PROVIDED MATERIAL =>
=== Begin Enclosure ===
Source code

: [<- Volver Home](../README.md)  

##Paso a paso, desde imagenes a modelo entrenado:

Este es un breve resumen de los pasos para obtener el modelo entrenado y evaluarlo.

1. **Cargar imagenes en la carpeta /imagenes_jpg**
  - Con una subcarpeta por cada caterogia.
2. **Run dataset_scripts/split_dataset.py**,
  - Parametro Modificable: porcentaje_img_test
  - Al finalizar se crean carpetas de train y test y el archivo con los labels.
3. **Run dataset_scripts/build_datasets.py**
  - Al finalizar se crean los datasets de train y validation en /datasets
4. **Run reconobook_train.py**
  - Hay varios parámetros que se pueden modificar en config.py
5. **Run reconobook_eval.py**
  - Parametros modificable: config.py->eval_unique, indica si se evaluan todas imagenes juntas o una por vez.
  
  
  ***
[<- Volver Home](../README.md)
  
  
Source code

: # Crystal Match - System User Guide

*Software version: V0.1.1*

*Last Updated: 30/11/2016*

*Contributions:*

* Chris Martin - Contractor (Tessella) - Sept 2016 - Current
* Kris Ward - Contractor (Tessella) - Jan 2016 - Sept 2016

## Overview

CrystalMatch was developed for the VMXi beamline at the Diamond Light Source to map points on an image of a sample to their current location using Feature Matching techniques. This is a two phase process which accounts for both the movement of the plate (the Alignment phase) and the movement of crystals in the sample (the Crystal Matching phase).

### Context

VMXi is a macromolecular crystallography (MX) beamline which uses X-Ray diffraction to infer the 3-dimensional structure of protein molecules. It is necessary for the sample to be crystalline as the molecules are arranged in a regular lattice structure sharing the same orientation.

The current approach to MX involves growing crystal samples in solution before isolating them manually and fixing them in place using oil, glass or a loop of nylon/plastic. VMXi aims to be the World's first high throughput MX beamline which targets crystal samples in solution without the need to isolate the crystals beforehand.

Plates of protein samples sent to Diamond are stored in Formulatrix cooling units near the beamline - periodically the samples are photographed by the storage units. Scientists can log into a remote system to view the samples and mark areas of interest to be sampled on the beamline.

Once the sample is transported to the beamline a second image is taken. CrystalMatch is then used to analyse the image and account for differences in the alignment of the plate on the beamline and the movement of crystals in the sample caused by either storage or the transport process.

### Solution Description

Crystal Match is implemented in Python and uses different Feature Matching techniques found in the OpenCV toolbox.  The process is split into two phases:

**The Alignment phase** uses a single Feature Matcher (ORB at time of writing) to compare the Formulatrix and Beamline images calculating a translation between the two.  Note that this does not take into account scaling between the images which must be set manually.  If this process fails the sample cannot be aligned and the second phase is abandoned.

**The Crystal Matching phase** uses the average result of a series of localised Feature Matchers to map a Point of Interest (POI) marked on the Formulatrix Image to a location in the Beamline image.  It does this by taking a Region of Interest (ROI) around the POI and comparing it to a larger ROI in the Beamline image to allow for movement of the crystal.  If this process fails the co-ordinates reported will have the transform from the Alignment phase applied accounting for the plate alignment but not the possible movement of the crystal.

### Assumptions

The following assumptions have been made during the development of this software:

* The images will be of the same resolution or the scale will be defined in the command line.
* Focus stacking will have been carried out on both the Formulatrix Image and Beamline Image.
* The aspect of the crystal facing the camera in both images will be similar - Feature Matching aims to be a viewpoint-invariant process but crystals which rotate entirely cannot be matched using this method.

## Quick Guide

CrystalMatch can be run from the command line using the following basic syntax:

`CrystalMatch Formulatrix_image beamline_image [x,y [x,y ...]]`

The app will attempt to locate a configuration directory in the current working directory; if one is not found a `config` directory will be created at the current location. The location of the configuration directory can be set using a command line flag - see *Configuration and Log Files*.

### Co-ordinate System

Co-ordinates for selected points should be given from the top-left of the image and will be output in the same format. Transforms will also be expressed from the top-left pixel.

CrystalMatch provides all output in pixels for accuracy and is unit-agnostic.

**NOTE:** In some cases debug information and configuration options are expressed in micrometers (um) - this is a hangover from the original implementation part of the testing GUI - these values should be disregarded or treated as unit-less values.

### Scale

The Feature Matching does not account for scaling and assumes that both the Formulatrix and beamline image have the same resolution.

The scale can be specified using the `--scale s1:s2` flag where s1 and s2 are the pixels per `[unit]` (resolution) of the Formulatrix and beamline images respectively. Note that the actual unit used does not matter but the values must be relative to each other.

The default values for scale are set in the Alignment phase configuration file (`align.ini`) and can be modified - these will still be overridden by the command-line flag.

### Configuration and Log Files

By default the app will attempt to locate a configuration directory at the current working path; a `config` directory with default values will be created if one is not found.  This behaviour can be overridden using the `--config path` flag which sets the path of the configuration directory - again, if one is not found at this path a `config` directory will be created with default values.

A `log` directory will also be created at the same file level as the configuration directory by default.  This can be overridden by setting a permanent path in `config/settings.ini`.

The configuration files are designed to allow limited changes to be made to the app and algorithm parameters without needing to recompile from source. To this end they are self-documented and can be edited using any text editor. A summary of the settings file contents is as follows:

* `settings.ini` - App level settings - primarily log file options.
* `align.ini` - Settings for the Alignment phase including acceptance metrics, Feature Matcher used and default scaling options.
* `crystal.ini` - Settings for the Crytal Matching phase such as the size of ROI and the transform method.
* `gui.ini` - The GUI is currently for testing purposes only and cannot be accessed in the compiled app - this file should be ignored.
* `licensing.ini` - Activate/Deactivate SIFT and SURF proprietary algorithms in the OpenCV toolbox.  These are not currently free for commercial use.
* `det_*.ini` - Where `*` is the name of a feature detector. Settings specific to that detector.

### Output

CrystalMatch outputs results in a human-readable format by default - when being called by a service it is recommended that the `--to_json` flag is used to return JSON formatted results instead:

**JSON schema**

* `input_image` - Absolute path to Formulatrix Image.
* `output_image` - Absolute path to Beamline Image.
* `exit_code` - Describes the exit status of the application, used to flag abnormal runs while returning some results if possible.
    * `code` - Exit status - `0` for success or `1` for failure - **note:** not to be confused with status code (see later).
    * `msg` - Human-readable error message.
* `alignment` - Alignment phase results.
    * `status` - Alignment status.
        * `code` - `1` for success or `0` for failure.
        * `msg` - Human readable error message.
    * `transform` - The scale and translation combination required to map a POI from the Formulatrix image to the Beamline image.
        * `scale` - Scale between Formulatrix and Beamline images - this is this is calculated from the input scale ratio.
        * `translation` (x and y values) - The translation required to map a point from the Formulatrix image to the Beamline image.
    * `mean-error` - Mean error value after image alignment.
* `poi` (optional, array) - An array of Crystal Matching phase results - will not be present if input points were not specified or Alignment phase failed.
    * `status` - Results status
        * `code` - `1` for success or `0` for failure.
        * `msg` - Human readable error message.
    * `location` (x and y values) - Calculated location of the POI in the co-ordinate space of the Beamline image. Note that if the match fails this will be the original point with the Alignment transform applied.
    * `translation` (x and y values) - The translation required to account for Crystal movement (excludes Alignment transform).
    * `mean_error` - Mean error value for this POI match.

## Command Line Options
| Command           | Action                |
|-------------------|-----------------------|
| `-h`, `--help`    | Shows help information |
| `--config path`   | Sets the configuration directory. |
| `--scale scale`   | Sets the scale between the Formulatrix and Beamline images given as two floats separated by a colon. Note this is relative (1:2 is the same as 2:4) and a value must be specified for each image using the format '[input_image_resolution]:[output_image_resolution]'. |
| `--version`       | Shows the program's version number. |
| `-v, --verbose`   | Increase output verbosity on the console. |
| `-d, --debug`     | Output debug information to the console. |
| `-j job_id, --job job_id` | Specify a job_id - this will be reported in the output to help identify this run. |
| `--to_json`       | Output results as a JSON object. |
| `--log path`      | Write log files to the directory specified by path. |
=== End Enclosure ===
WHAT YOU ARE ASKED TO DO => The whole listing should be transcribed word for word.

TASK SOLUTION =>
Source code

: [<- Volver Home](../README.md)  

##Paso a paso, desde imagenes a modelo entrenado:

Este es un breve resumen de los pasos para obtener el modelo entrenado y evaluarlo.

1. **Cargar imagenes en la carpeta /imagenes_jpg**
  - Con una subcarpeta por cada caterogia.
2. **Run dataset_scripts/split_dataset.py**,
  - Parametro Modificable: porcentaje_img_test
  - Al finalizar se crean carpetas de train y test y el archivo con los labels.
3. **Run dataset_scripts/build_datasets.py**
  - Al finalizar se crean los datasets de train y validation en /datasets
4. **Run reconobook_train.py**
  - Hay varios parámetros que se pueden modificar en config.py
5. **Run reconobook_eval.py**
  - Parametros modificable: config.py->eval_unique, indica si se evaluan todas imagenes juntas o una por vez.
  
  
  ***
[<- Volver Home](../README.md)
  
  
Source code

: # Crystal Match - System User Guide

*Software version: V0.1.1*

*Last Updated: 30/11/2016*

*Contributions:*

* Chris Martin - Contractor (Tessella) - Sept 2016 - Current
* Kris Ward - Contractor (Tessella) - Jan 2016 - Sept 2016

## Overview

CrystalMatch was developed for the VMXi beamline at the Diamond Light Source to map points on an image of a sample to their current location using Feature Matching techniques. This is a two phase process which accounts for both the movement of the plate (the Alignment phase) and the movement of crystals in the sample (the Crystal Matching phase).

### Context

VMXi is a macromolecular crystallography (MX) beamline which uses X-Ray diffraction to infer the 3-dimensional structure of protein molecules. It is necessary for the sample to be crystalline as the molecules are arranged in a regular lattice structure sharing the same orientation.

The current approach to MX involves growing crystal samples in solution before isolating them manually and fixing them in place using oil, glass or a loop of nylon/plastic. VMXi aims to be the World's first high throughput MX beamline which targets crystal samples in solution without the need to isolate the crystals beforehand.

Plates of protein samples sent to Diamond are stored in Formulatrix cooling units near the beamline - periodically the samples are photographed by the storage units. Scientists can log into a remote system to view the samples and mark areas of interest to be sampled on the beamline.

Once the sample is transported to the beamline a second image is taken. CrystalMatch is then used to analyse the image and account for differences in the alignment of the plate on the beamline and the movement of crystals in the sample caused by either storage or the transport process.

### Solution Description

Crystal Match is implemented in Python and uses different Feature Matching techniques found in the OpenCV toolbox.  The process is split into two phases:

**The Alignment phase** uses a single Feature Matcher (ORB at time of writing) to compare the Formulatrix and Beamline images calculating a translation between the two.  Note that this does not take into account scaling between the images which must be set manually.  If this process fails the sample cannot be aligned and the second phase is abandoned.

**The Crystal Matching phase** uses the average result of a series of localised Feature Matchers to map a Point of Interest (POI) marked on the Formulatrix Image to a location in the Beamline image.  It does this by taking a Region of Interest (ROI) around the POI and comparing it to a larger ROI in the Beamline image to allow for movement of the crystal.  If this process fails the co-ordinates reported will have the transform from the Alignment phase applied accounting for the plate alignment but not the possible movement of the crystal.

### Assumptions

The following assumptions have been made during the development of this software:

* The images will be of the same resolution or the scale will be defined in the command line.
* Focus stacking will have been carried out on both the Formulatrix Image and Beamline Image.
* The aspect of the crystal facing the camera in both images will be similar - Feature Matching aims to be a viewpoint-invariant process but crystals which rotate entirely cannot be matched using this method.

## Quick Guide

CrystalMatch can be run from the command line using the following basic syntax:

`CrystalMatch Formulatrix_image beamline_image [x,y [x,y ...]]`

The app will attempt to locate a configuration directory in the current working directory; if one is not found a `config` directory will be created at the current location. The location of the configuration directory can be set using a command line flag - see *Configuration and Log Files*.

### Co-ordinate System

Co-ordinates for selected points should be given from the top-left of the image and will be output in the same format. Transforms will also be expressed from the top-left pixel.

CrystalMatch provides all output in pixels for accuracy and is unit-agnostic.

**NOTE:** In some cases debug information and configuration options are expressed in micrometers (um) - this is a hangover from the original implementation part of the testing GUI - these values should be disregarded or treated as unit-less values.

### Scale

The Feature Matching does not account for scaling and assumes that both the Formulatrix and beamline image have the same resolution.

The scale can be specified using the `--scale s1:s2` flag where s1 and s2 are the pixels per `[unit]` (resolution) of the Formulatrix and beamline images respectively. Note that the actual unit used does not matter but the values must be relative to each other.

The default values for scale are set in the Alignment phase configuration file (`align.ini`) and can be modified - these will still be overridden by the command-line flag.

### Configuration and Log Files

By default the app will attempt to locate a configuration directory at the current working path; a `config` directory with default values will be created if one is not found.  This behaviour can be overridden using the `--config path` flag which sets the path of the configuration directory - again, if one is not found at this path a `config` directory will be created with default values.

A `log` directory will also be created at the same file level as the configuration directory by default.  This can be overridden by setting a permanent path in `config/settings.ini`.

The configuration files are designed to allow limited changes to be made to the app and algorithm parameters without needing to recompile from source. To this end they are self-documented and can be edited using any text editor. A summary of the settings file contents is as follows:

* `settings.ini` - App level settings - primarily log file options.
* `align.ini` - Settings for the Alignment phase including acceptance metrics, Feature Matcher used and default scaling options.
* `crystal.ini` - Settings for the Crytal Matching phase such as the size of ROI and the transform method.
* `gui.ini` - The GUI is currently for testing purposes only and cannot be accessed in the compiled app - this file should be ignored.
* `licensing.ini` - Activate/Deactivate SIFT and SURF proprietary algorithms in the OpenCV toolbox.  These are not currently free for commercial use.
* `det_*.ini` - Where `*` is the name of a feature detector. Settings specific to that detector.

### Output

CrystalMatch outputs results in a human-readable format by default - when being called by a service it is recommended that the `--to_json` flag is used to return JSON formatted results instead:

**JSON schema**

* `input_image` - Absolute path to Formulatrix Image.
* `output_image` - Absolute path to Beamline Image.
* `exit_code` - Describes the exit status of the application, used to flag abnormal runs while returning some results if possible.
    * `code` - Exit status - `0` for success or `1` for failure - **note:** not to be confused with status code (see later).
    * `msg` - Human-readable error message.
* `alignment` - Alignment phase results.
    * `status` - Alignment status.
        * `code` - `1` for success or `0` for failure.
        * `msg` - Human readable error message.
    * `transform` - The scale and translation combination required to map a POI from the Formulatrix image to the Beamline image.
        * `scale` - Scale between Formulatrix and Beamline images - this is this is calculated from the input scale ratio.
        * `translation` (x and y values) - The translation required to map a point from the Formulatrix image to the Beamline image.
    * `mean-error` - Mean error value after image alignment.
* `poi` (optional, array) - An array of Crystal Matching phase results - will not be present if input points were not specified or Alignment phase failed.
    * `status` - Results status
        * `code` - `1` for success or `0` for failure.
        * `msg` - Human readable error message.
    * `location` (x and y values) - Calculated location of the POI in the co-ordinate space of the Beamline image. Note that if the match fails this will be the original point with the Alignment transform applied.
    * `translation` (x and y values) - The translation required to account for Crystal movement (excludes Alignment transform).
    * `mean_error` - Mean error value for this POI match.

## Command Line Options
| Command           | Action                |
|-------------------|-----------------------|
| `-h`, `--help`    | Shows help information |
| `--config path`   | Sets the configuration directory. |
| `--scale scale`   | Sets the scale between the Formulatrix and Beamline images given as two floats separated by a colon. Note this is relative (1:2 is the same as 2:4) and a value must be specified for each image using the format '[input_image_resolution]:[output_image_resolution]'. |
| `--version`       | Shows the program's version number. |
| `-v, --verbose`   | Increase output verbosity on the console. |
| `-d, --debug`     | Output debug information to the console. |
| `-j job_id, --job job_id` | Specify a job_id - this will be reported in the output to help identify this run. |
| `--to_json`       | Output results as a JSON object. |
| `--log path`      | Write log files to the directory specified by path. |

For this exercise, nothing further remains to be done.